[Items from a dataset]
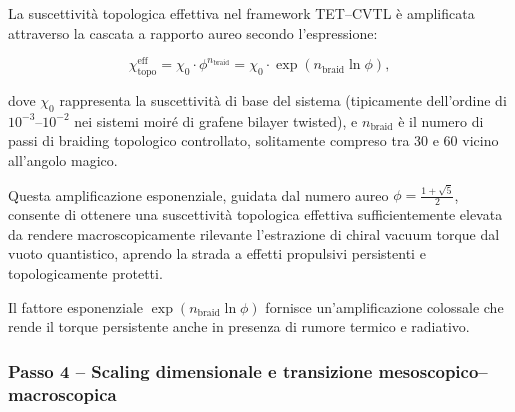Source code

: \documentclass[11pt,a4paper]{article}
\theoremstyle{plain}
\theoremstyle{definition}
\begin{document}
\begin{tcolorbox}[
    colback=violet!5!white,
    colframe=purple!70!black,
    coltitle=white,
    fonttitle=\bfseries,
    title=Susceptibilità Topologica Effettiva e Amplificazione Aurea,
    sharp corners,
    boxrule=0.8pt,
    enhanced,
    attach boxed title to top left={xshift=12pt, yshift=-3mm},
    boxed title style={colback=purple!80!black}
]

La suscettività topologica effettiva nel framework TET–CVTL è amplificata attraverso la cascata a rapporto aureo secondo l'espressione:

\begin{equation}
\chi_{\text{topo}}^{\text{eff}} = \chi_0 \cdot \phi^{n_{\text{braid}}} = \chi_0 \cdot \exp\left(n_{\text{braid}} \ln\phi\right),
\label{eq:effective_susceptibility}
\end{equation}



\end{tcolorbox}


\vspace{0.3cm}

dove \(\chi_0\) rappresenta la suscettività di base del sistema (tipicamente dell'ordine di \(10^{-3}\)–\(10^{-2}\) nei sistemi moiré di grafene bilayer twisted), e \(n_{\text{braid}}\) è il numero di passi di braiding topologico controllato, solitamente compreso tra 30 e 60 vicino all'angolo magico.



\vspace{0.3cm}

Questa amplificazione esponenziale, guidata dal numero aureo \(\phi = \frac{1+\sqrt{5}}{2}\), consente di ottenere una suscettività topologica effettiva sufficientemente elevata da rendere macroscopicamente rilevante l'estrazione di chiral vacuum torque dal vuoto quantistico, aprendo la strada a effetti propulsivi persistenti e topologicamente protetti.



\vspace{0.3cm}


Il fattore esponenziale $\exp(n_{\text{braid}} \ln\phi)$ fornisce un'amplificazione colossale che rende il torque persistente anche in presenza di rumore termico e radiativo.


\vspace{0.3cm}




\subsubsection{Passo 4 – Scaling dimensionale e transizione mesoscopico–macroscopica}
\end{document}
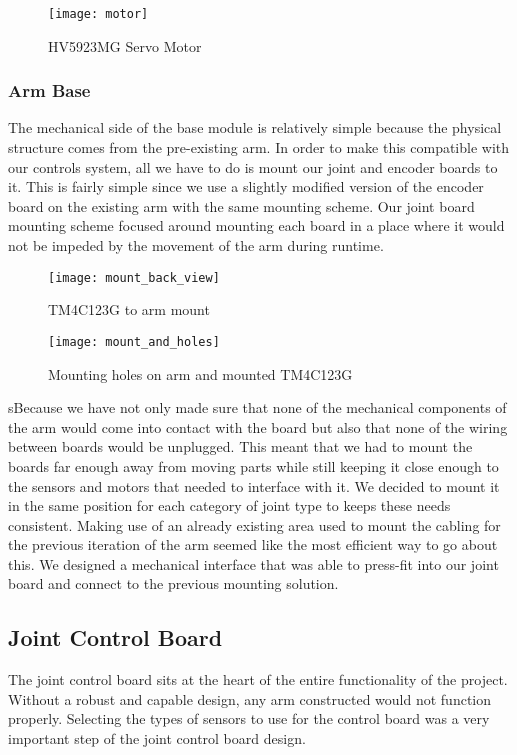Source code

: \begin{figure}[H]
	\centering
	\texttt{[image: motor]}
	\caption{HV5923MG Servo Motor}
	\label{fig:HV5923MG Servo Motor}
\end{figure}


\subsubsection{Arm Base}
The mechanical side of the base module is relatively simple because the physical structure comes from the pre-existing arm. In order to make this compatible with our controls system, all we have to do is mount our joint and encoder boards to it. This is fairly simple since we use a slightly modified version of the encoder board on the existing arm with the same mounting scheme. Our joint board mounting scheme focused around mounting each board in a place where it would not be impeded by the movement of the arm during runtime. 

\begin{figure}[H]
	\centering
	\texttt{[image: mount\_back\_view]}
	\caption{TM4C123G to arm mount}
	\label{fig:mount_back_view}
\end{figure}

\begin{figure}[H]
	\centering
	\texttt{[image: mount\_and\_holes]}
	\caption{Mounting holes on arm and mounted TM4C123G}
	\label{fig:mount_and_holes}
\end{figure}

\noindent sBecause we have not only made sure that none of the mechanical components of the arm would come into contact with the board but also that none of the wiring between boards would be unplugged. This meant that we had to mount the boards far enough away from moving parts while still keeping it close enough to the sensors and motors that needed to interface with it. We decided to mount it in the same position for each category of joint type to keeps these needs consistent. Making use of an already existing area used to mount the cabling for the previous iteration of the arm seemed like the most efficient way to go about this. We designed a mechanical interface that was able to press-fit into our joint board and connect to the previous mounting solution.

\subsection{Joint Control Board}
The joint control board sits at the heart of the entire functionality of the project. Without a robust and capable design, any arm constructed would not function properly. Selecting the types of sensors to use for the control board was a very important step of the joint control board design. %


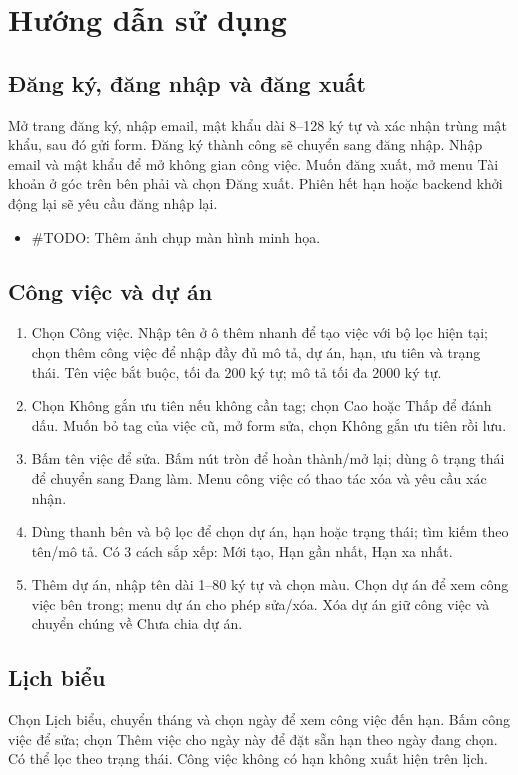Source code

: \section{Hướng dẫn sử dụng}

\subsection{Đăng ký, đăng nhập và đăng xuất}
Mở trang đăng ký, nhập email, mật khẩu dài 8--128 ký tự và xác nhận trùng mật khẩu,
sau đó gửi form. Đăng ký thành công sẽ chuyển sang đăng nhập.
Nhập email và mật khẩu để mở không gian công việc.
Muốn đăng xuất, mở menu Tài khoản ở góc trên bên phải và chọn Đăng xuất.
Phiên hết hạn hoặc backend khởi động lại sẽ yêu cầu đăng nhập lại.
\begin{itemize}
  \item \#TODO: Thêm ảnh chụp màn hình minh họa.
\end{itemize}

\subsection{Công việc và dự án}
\begin{enumerate}
  \item Chọn Công việc. Nhập tên ở ô thêm nhanh để tạo việc với bộ lọc hiện tại;
  chọn thêm công việc để nhập đầy đủ mô tả, dự án, hạn, ưu tiên và trạng thái.
  Tên việc bắt buộc, tối đa 200 ký tự; mô tả tối đa 2000 ký tự.
  \item Chọn Không gắn ưu tiên nếu không cần tag; chọn Cao hoặc Thấp để đánh dấu.
  Muốn bỏ tag của việc cũ, mở form sửa, chọn Không gắn ưu tiên rồi lưu.
  \item Bấm tên việc để sửa. Bấm nút tròn để hoàn thành/mở lại;
  dùng ô trạng thái để chuyển sang Đang làm. Menu công việc có thao tác xóa và yêu cầu xác nhận.
  \item Dùng thanh bên và bộ lọc để chọn dự án, hạn hoặc trạng thái;
  tìm kiếm theo tên/mô tả. Có 3 cách sắp xếp: Mới tạo, Hạn gần nhất, Hạn xa nhất.
  \item Thêm dự án, nhập tên dài 1--80 ký tự và chọn màu.
  Chọn dự án để xem công việc bên trong; menu dự án cho phép sửa/xóa.
  Xóa dự án giữ công việc và chuyển chúng về Chưa chia dự án.
\end{enumerate}

\subsection{Lịch biểu}
Chọn Lịch biểu, chuyển tháng và chọn ngày để xem công việc đến hạn.
Bấm công việc để sửa; chọn Thêm việc cho ngày này để đặt sẵn hạn theo ngày đang chọn.
Có thể lọc theo trạng thái. Công việc không có hạn không xuất hiện trên lịch.

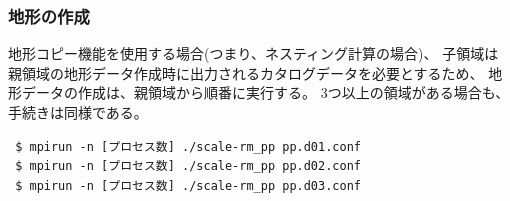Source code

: 

\subsubsection{地形の作成}

地形コピー機能を使用する場合(つまり、ネスティング計算の場合)、
子領域は親領域の地形データ作成時に出力されるカタログデータを必要とするため、
地形データの作成は、親領域から順番に実行する。
3つ以上の領域がある場合も、手続きは同様である。

\begin{verbatim}
 $ mpirun -n [プロセス数] ./scale-rm_pp pp.d01.conf
 $ mpirun -n [プロセス数] ./scale-rm_pp pp.d02.conf
 $ mpirun -n [プロセス数] ./scale-rm_pp pp.d03.conf
\end{verbatim}


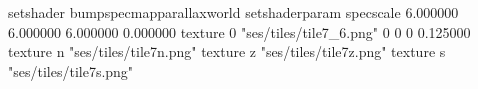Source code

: setshader bumpspecmapparallaxworld
setshaderparam specscale 6.000000 6.000000 6.000000 0.000000
texture 0 "ses/tiles/tile7_6.png" 0 0 0 0.125000
texture n "ses/tiles/tile7n.png"
texture z "ses/tiles/tile7z.png"
texture s "ses/tiles/tile7s.png"

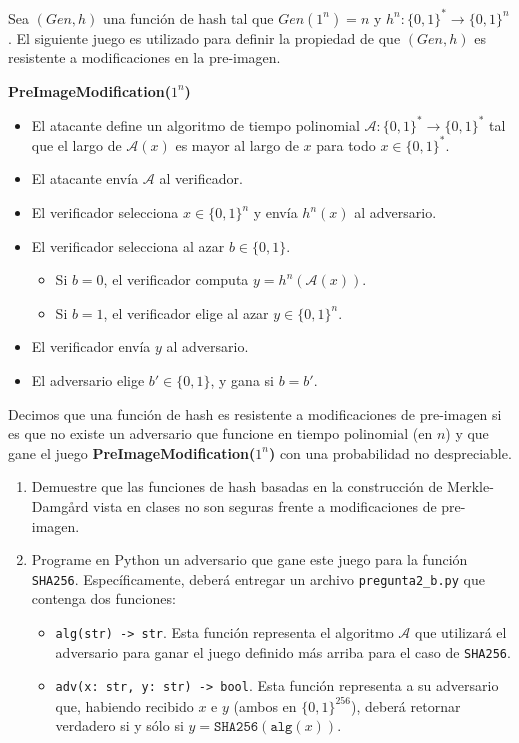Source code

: 
Sea $(\textit{Gen}, h)$ una función de hash tal que $\textit{Gen}(1^n) = n$ y  $h^n : \{0,1\}^* \to \{0,1\}^n$. El siguiente juego es utilizado para definir la propiedad de que $(\textit{Gen}, h)$ es resistente a modificaciones en la pre-imagen.

{\bf PreImageModification($1^n$)}
\begin{itemize}
\item El atacante define un algoritmo de tiempo polinomial $\mathcal{A}:\{0,1\}^*\rightarrow\{0,1\}^*$ tal que el largo de $\mathcal{A}(x)$ es mayor al largo de $x$ para todo $x\in\{0,1\}^*$.
\item El atacante envía $\mathcal{A}$ al verificador.
\item El verificador selecciona $x\in\{0, 1\}^n$ y envía $h^n(x)$ al adversario.
\item El verificador selecciona al azar $b\in\{0, 1\}$.
\begin{itemize}
\item Si $b=0$, el verificador computa $y=h^n(\mathcal{A}(x))$.
\item Si $b=1$, el verificador elige al azar $y\in\{0,1\}^n$.
\end{itemize}
\item El verificador envía $y$ al adversario.
\item El adversario elige $b'\in\{0,1\}$, y gana si $b=b'$.
\end{itemize}
Decimos que una función de hash es resistente a modificaciones de pre-imagen si es que no existe un adversario que funcione en tiempo polinomial (en $n$) y que gane el juego {\bf PreImageModification($1^n$)} con una probabilidad no despreciable.
\begin{enumerate}
\item Demuestre que las funciones de hash basadas en la construcción de Merkle-Damgård vista en clases no son seguras frente a modificaciones de pre-imagen.

\item Programe en Python un adversario que gane este juego para la función \texttt{SHA256}. Específicamente, deberá entregar un archivo \texttt{pregunta2\_b.py} que contenga dos funciones:
\begin{itemize}
\item \texttt{alg(str) -> str}. Esta función representa el algoritmo $\mathcal{A}$ que utilizará el adversario para ganar el juego definido más arriba para el caso de \texttt{SHA256}.
\item \texttt{adv(x: str, y: str) -> bool}. Esta función representa a su adversario que, habiendo recibido $x$ e $y$ (ambos en $\{0,1\}^{256}$), deberá retornar verdadero si y sólo si $y=\texttt{SHA256}(\texttt{alg}(x))$.
\end{itemize}

\end{enumerate}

● WORK REQUEST
Among the lines above, find those containing the word "trạng" and copy each.

● ANSWER SPACE
  chọn thêm công việc để nhập đầy đủ mô tả, dự án, hạn, ưu tiên và trạng thái.
  dùng ô trạng thái để chuyển sang Đang làm. Menu công việc có thao tác xóa và yêu cầu xác nhận.
  \item Dùng thanh bên và bộ lọc để chọn dự án, hạn hoặc trạng thái;
Có thể lọc theo trạng thái. Công việc không có hạn không xuất hiện trên lịch.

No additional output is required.